(Beginning of Dataset excerpts)
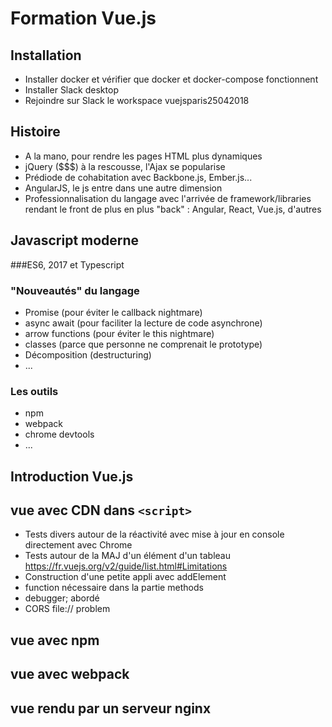 # Formation Vue.js

## Installation

- Installer docker et vérifier que docker et docker-compose fonctionnent
- Installer Slack desktop
- Rejoindre sur Slack le workspace vuejsparis25042018

## Histoire

- A la mano, pour rendre les pages HTML plus dynamiques
- jQuery ($$$) à la rescousse, l'Ajax se popularise
- Prédiode de cohabitation avec Backbone.js, Ember.js...
- AngularJS, le js entre dans une autre dimension
- Professionnalisation du langage avec l'arrivée de framework/libraries rendant le front de plus en plus "back" : Angular, React, Vue.js, d'autres

## Javascript moderne

###ES6, 2017 et Typescript

### "Nouveautés" du langage

- Promise (pour éviter le callback nightmare)
- async await (pour faciliter la lecture de code asynchrone)
- arrow functions (pour éviter le this nightmare)
- classes (parce que personne ne comprenait le prototype)
- Décomposition (destructuring)
- ...

### Les outils

- npm
- webpack
- chrome devtools
- ...

## Introduction Vue.js

## vue avec CDN dans `<script>`

- Tests divers autour de la réactivité avec mise à jour en console directement avec Chrome
- Tests autour de la MAJ d'un élément d'un tableau https://fr.vuejs.org/v2/guide/list.html#Limitations
- Construction d'une petite appli avec addElement
- function nécessaire dans la partie methods
- debugger; abordé
- CORS file:// problem

## vue avec npm
## vue avec webpack
## vue rendu par un serveur nginx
(End of Dataset excerpts)
Print the data exactly, from its first line to the line containing "- function nécessaire dans la partie methods", both included. Omit the pictures.

▶ [Finished exercise]
 # Formation Vue.js

## Installation

- Installer docker et vérifier que docker et docker-compose fonctionnent
- Installer Slack desktop
- Rejoindre sur Slack le workspace vuejsparis25042018

## Histoire

- A la mano, pour rendre les pages HTML plus dynamiques
- jQuery ($$$) à la rescousse, l'Ajax se popularise
- Prédiode de cohabitation avec Backbone.js, Ember.js...
- AngularJS, le js entre dans une autre dimension
- Professionnalisation du langage avec l'arrivée de framework/libraries rendant le front de plus en plus "back" : Angular, React, Vue.js, d'autres

## Javascript moderne

###ES6, 2017 et Typescript

### "Nouveautés" du langage

- Promise (pour éviter le callback nightmare)
- async await (pour faciliter la lecture de code asynchrone)
- arrow functions (pour éviter le this nightmare)
- classes (parce que personne ne comprenait le prototype)
- Décomposition (destructuring)
- ...

### Les outils

- npm
- webpack
- chrome devtools
- ...

## Introduction Vue.js

## vue avec CDN dans `<script>`

- Tests divers autour de la réactivité avec mise à jour en console directement avec Chrome
- Tests autour de la MAJ d'un élément d'un tableau https://fr.vuejs.org/v2/guide/list.html#Limitations
- Construction d'une petite appli avec addElement
- function nécessaire dans la partie methods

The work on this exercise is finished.